Serçe ve Anneler
Ayakları kıpır kıpır, dolaşıp duruyor ve onlarca kez uçup ot ve saman tanelerini toplayıp büyük bir ustalıkla yavrularının güvenle büyümesi için yuva hazırlıyordu. Ve sonra o yuvada özenle besledi yavrularını. Onları gözünden sakındı. Başka kırlangıçlar da aynısı yaptı. Ve yuvayı terk ettiler.
Bu yıl serçe, kırlangıçlardan önce davrandı ve yavrularını o evde büyütmek için yerleşti. Her sabah yuvadan çok uzaklaşmadan onlara yiyecek bulup geliyor ve besliyordu. Uçarken sanki yüreğinde bir korku vardı. Bir karanlık çöker mi minik yavrularımın üzerine diye ürkek ve çekingen seslerle harekete geçiyor, “Bekleyin hemen geliyorum diyor” ve defalarca uçup geri dönerek onları besliyordu.
Annelik görevini kusursuzca yerine getiriyordu. Onlara bir şey olmasın, özgürce büyüsünler ve özgürlüklerini yaşasınlar diye çabasını esirgemiyordu. Doğanın içinde sanki katiller, karanlık güçler çoğalmış, daha kurnaz ve sinsi olmuşlar, arkanı dönmeye gelmiyor diye düşünüyordu ama!….
Mayıs ayının ikinci Pazar günüydü. Yuvasından sekiz-on metre kadar uzaklaştı, gözü arkasındaydı yine. O muhteşem, huzur dolu sesiyle tellere konmuş, ne yönde yiyecek vardır diye bakıyordu. Yavrular yuvalarının içinden asla başlarını çıkarmıyor, annelerinin bir an önce gelmelerini istiyorlardı.
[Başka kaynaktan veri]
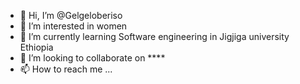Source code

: - 👋 Hi, I’m @Gelgeloberiso
- 👀 I’m interested in women
- 🌱 I’m currently learning Software engineering in Jigjiga university Ethiopia
- 💞️ I’m looking to collaborate on ****
- 📫 How to reach me ...

<!---
Gelgeloberiso/Gelgeloberiso is a ✨ special ✨ repository because its `README.md` (this file) appears on your GitHub profile.
You can click the Preview link to take a look at your changes.
--->
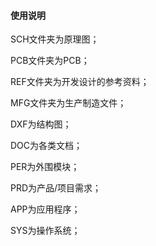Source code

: #### 使用说明

SCH文件夹为原理图；

PCB文件夹为PCB；

REF文件夹为开发设计的参考资料；

MFG文件夹为生产制造文件；

DXF为结构图；

DOC为各类文档；

PER为外围模块；

PRD为产品/项目需求；

APP为应用程序；

SYS为操作系统；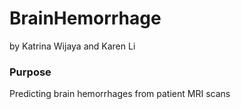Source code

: # BrainHemorrhage
by Katrina Wijaya and Karen Li

### Purpose
Predicting brain hemorrhages from patient MRI scans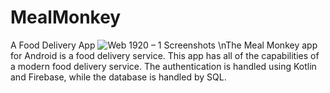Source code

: # MealMonkey
A Food Delivery App
![Web 1920 – 1](https://user-images.githubusercontent.com/65599992/148730113-4937b6cb-91d7-4992-9d12-41a3c186a7c6.png)
Screenshots
\nThe Meal Monkey app for Android is a food delivery service. This app has all of the capabilities of a modern food delivery service. The authentication is handled using Kotlin and Firebase, while the database is handled by SQL.
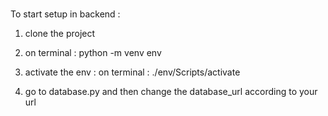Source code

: # 

To start setup in backend : 

1. clone the project

2. on terminal : python -m venv env

3. activate the env : on terminal : ./env/Scripts/activate

4. go to database.py and then change the database_url according to your url
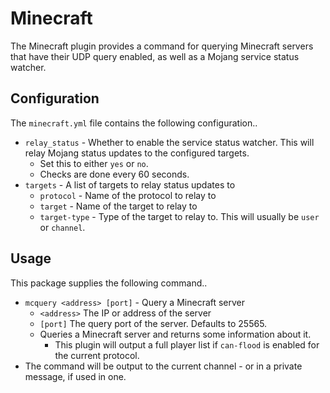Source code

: Minecraft
========================

The Minecraft plugin provides a command for querying Minecraft servers
that have their UDP query enabled, as well as a Mojang service status
watcher.

## Configuration

The `minecraft.yml` file contains the following configuration..
* `relay_status` - Whether to enable the service status watcher. This will relay Mojang status updates to the configured targets.
  * Set this to either `yes` or `no`.
  * Checks are done every 60 seconds.
* `targets` - A list of targets to relay status updates to
  * `protocol` - Name of the protocol to relay to
  * `target` - Name of the target to relay to
  * `target-type` - Type of the target to relay to. This will usually be `user` or `channel`.

## Usage

This package supplies the following command..
* `mcquery <address> [port]` - Query a Minecraft server
  * `<address>` The IP or address of the server
  * `[port]` The query port of the server. Defaults to 25565.
  * Queries a Minecraft server and returns some information about it.
    * This plugin will output a full player list if `can-flood` is enabled for the current protocol.
* The command will be output to the current channel - or in a private message, if used in one.
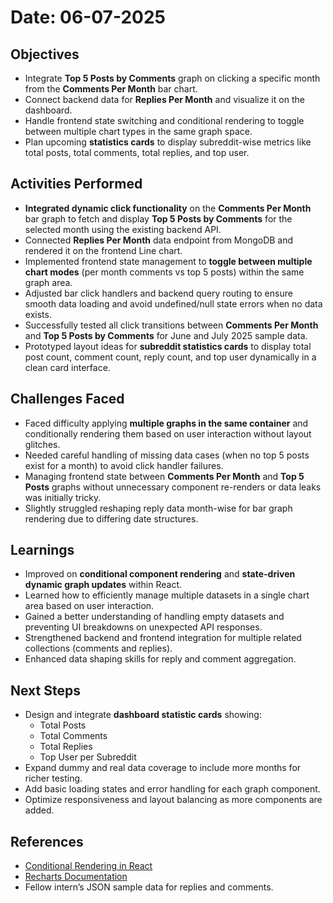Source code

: # Date: 06-07-2025

## Objectives
- Integrate **Top 5 Posts by Comments** graph on clicking a specific month from the **Comments Per Month** bar chart.
- Connect backend data for **Replies Per Month** and visualize it on the dashboard.
- Handle frontend state switching and conditional rendering to toggle between multiple chart types in the same graph space.
- Plan upcoming **statistics cards** to display subreddit-wise metrics like total posts, total comments, total replies, and top user.

## Activities Performed
- **Integrated dynamic click functionality** on the **Comments Per Month** bar graph to fetch and display **Top 5 Posts by Comments** for the selected month using the existing backend API.
- Connected **Replies Per Month** data endpoint from MongoDB and rendered it on the frontend Line chart.
- Implemented frontend state management to **toggle between multiple chart modes** (per month comments vs top 5 posts) within the same graph area.
- Adjusted bar click handlers and backend query routing to ensure smooth data loading and avoid undefined/null state errors when no data exists.
- Successfully tested all click transitions between **Comments Per Month** and **Top 5 Posts by Comments** for June and July 2025 sample data.
- Prototyped layout ideas for **subreddit statistics cards** to display total post count, comment count, reply count, and top user dynamically in a clean card interface.

## Challenges Faced
- Faced difficulty applying **multiple graphs in the same container** and conditionally rendering them based on user interaction without layout glitches.
- Needed careful handling of missing data cases (when no top 5 posts exist for a month) to avoid click handler failures.
- Managing frontend state between **Comments Per Month** and **Top 5 Posts** graphs without unnecessary component re-renders or data leaks was initially tricky.
- Slightly struggled reshaping reply data month-wise for bar graph rendering due to differing date structures.

## Learnings
- Improved on **conditional component rendering** and **state-driven dynamic graph updates** within React.
- Learned how to efficiently manage multiple datasets in a single chart area based on user interaction.
- Gained a better understanding of handling empty datasets and preventing UI breakdowns on unexpected API responses.
- Strengthened backend and frontend integration for multiple related collections (comments and replies).
- Enhanced data shaping skills for reply and comment aggregation.

## Next Steps
- Design and integrate **dashboard statistic cards** showing:
  - Total Posts
  - Total Comments
  - Total Replies
  - Top User per Subreddit
- Expand dummy and real data coverage to include more months for richer testing.
- Add basic loading states and error handling for each graph component.
- Optimize responsiveness and layout balancing as more components are added.

## References
- [Conditional Rendering in React](https://react.dev/learn/conditional-rendering)
- [Recharts Documentation](https://recharts.org/en-US/)
- Fellow intern’s JSON sample data for replies and comments.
Ama kurnazlık ve sinsilik arkanı dönmeye gelmiyordu. Üstelik büyük ve daha hızlı uçabiliyordu. Güçlüydü…
O saniye geldi yavruların üzerine. Ayaklarını dayadı-dayayacak, eski kırlangıç yuvasının önünde durdu, göz açıp kapayana kadar ağzına bir şey aldı. “Gaakkk” sesi çıkmadı bu kez.
Anne telin üzerinden yuvaya başını çevirdiğinde, simsiyah, uzun gagalı büyük bir karga havalanmış, yükselmeye başlamıştı.
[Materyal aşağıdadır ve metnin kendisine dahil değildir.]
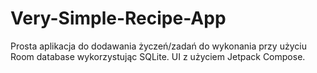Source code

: # Very-Simple-Recipe-App
Prosta aplikacja do dodawania życzeń/zadań do wykonania przy użyciu Room database wykorzystując SQLite. UI z użyciem Jetpack Compose.
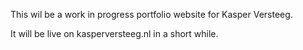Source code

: This wil be a work in progress portfolio website for Kasper Versteeg.

It will be live on kasperversteeg.nl in a short while.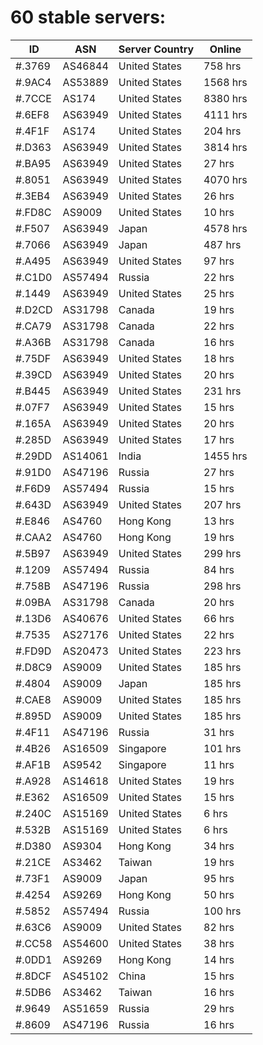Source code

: # 60 stable servers:

| ID | ASN | Server Country | Online |
| ------ | ------ | ------ | ------ |
| #.3769 | AS46844 | United States | 758 hrs |
| #.9AC4 | AS53889 | United States | 1568 hrs |
| #.7CCE | AS174 | United States | 8380 hrs |
| #.6EF8 | AS63949 | United States | 4111 hrs |
| #.4F1F | AS174 | United States | 204 hrs |
| #.D363 | AS63949 | United States | 3814 hrs |
| #.BA95 | AS63949 | United States | 27 hrs |
| #.8051 | AS63949 | United States | 4070 hrs |
| #.3EB4 | AS63949 | United States | 26 hrs |
| #.FD8C | AS9009 | United States | 10 hrs |
| #.F507 | AS63949 | Japan | 4578 hrs |
| #.7066 | AS63949 | Japan | 487 hrs |
| #.A495 | AS63949 | United States | 97 hrs |
| #.C1D0 | AS57494 | Russia | 22 hrs |
| #.1449 | AS63949 | United States | 25 hrs |
| #.D2CD | AS31798 | Canada | 19 hrs |
| #.CA79 | AS31798 | Canada | 22 hrs |
| #.A36B | AS31798 | Canada | 16 hrs |
| #.75DF | AS63949 | United States | 18 hrs |
| #.39CD | AS63949 | United States | 20 hrs |
| #.B445 | AS63949 | United States | 231 hrs |
| #.07F7 | AS63949 | United States | 15 hrs |
| #.165A | AS63949 | United States | 20 hrs |
| #.285D | AS63949 | United States | 17 hrs |
| #.29DD | AS14061 | India | 1455 hrs |
| #.91D0 | AS47196 | Russia | 27 hrs |
| #.F6D9 | AS57494 | Russia | 15 hrs |
| #.643D | AS63949 | United States | 207 hrs |
| #.E846 | AS4760 | Hong Kong | 13 hrs |
| #.CAA2 | AS4760 | Hong Kong | 19 hrs |
| #.5B97 | AS63949 | United States | 299 hrs |
| #.1209 | AS57494 | Russia | 84 hrs |
| #.758B | AS47196 | Russia | 298 hrs |
| #.09BA | AS31798 | Canada | 20 hrs |
| #.13D6 | AS40676 | United States | 66 hrs |
| #.7535 | AS27176 | United States | 22 hrs |
| #.FD9D | AS20473 | United States | 223 hrs |
| #.D8C9 | AS9009 | United States | 185 hrs |
| #.4804 | AS9009 | Japan | 185 hrs |
| #.CAE8 | AS9009 | United States | 185 hrs |
| #.895D | AS9009 | United States | 185 hrs |
| #.4F11 | AS47196 | Russia | 31 hrs |
| #.4B26 | AS16509 | Singapore | 101 hrs |
| #.AF1B | AS9542 | Singapore | 11 hrs |
| #.A928 | AS14618 | United States | 19 hrs |
| #.E362 | AS16509 | United States | 15 hrs |
| #.240C | AS15169 | United States | 6 hrs |
| #.532B | AS15169 | United States | 6 hrs |
| #.D380 | AS9304 | Hong Kong | 34 hrs |
| #.21CE | AS3462 | Taiwan | 19 hrs |
| #.73F1 | AS9009 | Japan | 95 hrs |
| #.4254 | AS9269 | Hong Kong | 50 hrs |
| #.5852 | AS57494 | Russia | 100 hrs |
| #.63C6 | AS9009 | United States | 82 hrs |
| #.CC58 | AS54600 | United States | 38 hrs |
| #.0DD1 | AS9269 | Hong Kong | 14 hrs |
| #.8DCF | AS45102 | China | 15 hrs |
| #.5DB6 | AS3462 | Taiwan | 16 hrs |
| #.9649 | AS51659 | Russia | 29 hrs |
| #.8609 | AS47196 | Russia | 16 hrs |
Peşinden çığlık atarak gitmek istedi. Serçenin yüreği yanıyordu. Yetişemedi kargaya. Tez gözden uzaklaştılar…
Anne geri döndü. Bir yuvasına gidiyor, bir tellere konuyor, bizim kulaklarımıza hoş gelen bir ses ama, o yüreğinin yarasını haykırıyordu. Sanki Bana soruyordu; “Ne olur yavrumu bulun! Gördünüz mü? Nereye kaçırdılar?”
Çaresizdik, Mayısın ikinci Pazar günüydü…
Bir annenin çığlığını duyuyordum Anneler Gününde…
“Karanlık bir şeydi, siyahtı. Kötü huyluydu, yavrumu aldılar, yetişemedim…”
Ya Siz Memleketimin Anneleri; Siz yavrularınızın üzerine gelen karanlıklara karşı onları koruyabiliyor musunuz? Körpecik kız evlatlarınız lise sıralarında birbirini bıçaklarla yaralıyor, bir kırlangıç kadar sahip çıkabiliyor musunuz yavrularınıza?
Cübbe ve sarıklarla körpecik yavrularınızın önüne perdeler çekilmesine, henüz gözlerini açamadan, derin uykulara yatırılmasına ne diyorsunuz? Bir serçe yüreği kadar yürek taşıyor musunuz?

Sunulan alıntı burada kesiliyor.